Copy out each line of the data below in which the string "documentclass" appears.

* * * * * * * * *

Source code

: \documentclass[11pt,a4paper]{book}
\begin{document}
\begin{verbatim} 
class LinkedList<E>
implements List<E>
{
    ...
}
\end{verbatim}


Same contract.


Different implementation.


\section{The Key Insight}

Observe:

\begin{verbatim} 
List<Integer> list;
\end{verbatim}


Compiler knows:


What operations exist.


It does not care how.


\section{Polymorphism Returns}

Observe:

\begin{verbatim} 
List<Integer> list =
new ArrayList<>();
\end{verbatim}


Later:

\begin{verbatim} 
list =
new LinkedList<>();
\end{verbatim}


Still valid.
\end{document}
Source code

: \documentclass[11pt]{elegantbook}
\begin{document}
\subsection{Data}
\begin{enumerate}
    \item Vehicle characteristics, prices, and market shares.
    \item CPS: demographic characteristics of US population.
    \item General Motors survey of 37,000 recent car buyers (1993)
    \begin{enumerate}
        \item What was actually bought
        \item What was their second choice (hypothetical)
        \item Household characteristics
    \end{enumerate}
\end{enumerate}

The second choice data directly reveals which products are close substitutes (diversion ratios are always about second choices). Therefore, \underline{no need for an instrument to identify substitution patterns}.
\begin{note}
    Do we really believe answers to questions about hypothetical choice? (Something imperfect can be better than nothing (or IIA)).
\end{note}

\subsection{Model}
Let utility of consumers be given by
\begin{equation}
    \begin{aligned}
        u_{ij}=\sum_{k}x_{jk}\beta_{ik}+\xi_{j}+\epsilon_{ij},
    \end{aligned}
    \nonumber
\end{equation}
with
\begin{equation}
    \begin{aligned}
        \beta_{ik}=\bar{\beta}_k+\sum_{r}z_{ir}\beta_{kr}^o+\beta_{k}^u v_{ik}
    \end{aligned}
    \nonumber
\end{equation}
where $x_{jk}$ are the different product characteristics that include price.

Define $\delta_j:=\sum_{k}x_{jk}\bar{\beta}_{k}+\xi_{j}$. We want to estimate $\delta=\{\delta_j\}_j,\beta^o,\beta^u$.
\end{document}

* * * * * * * * *

• Exercise output:
: \documentclass[11pt,a4paper]{book}
: \documentclass[11pt]{elegantbook}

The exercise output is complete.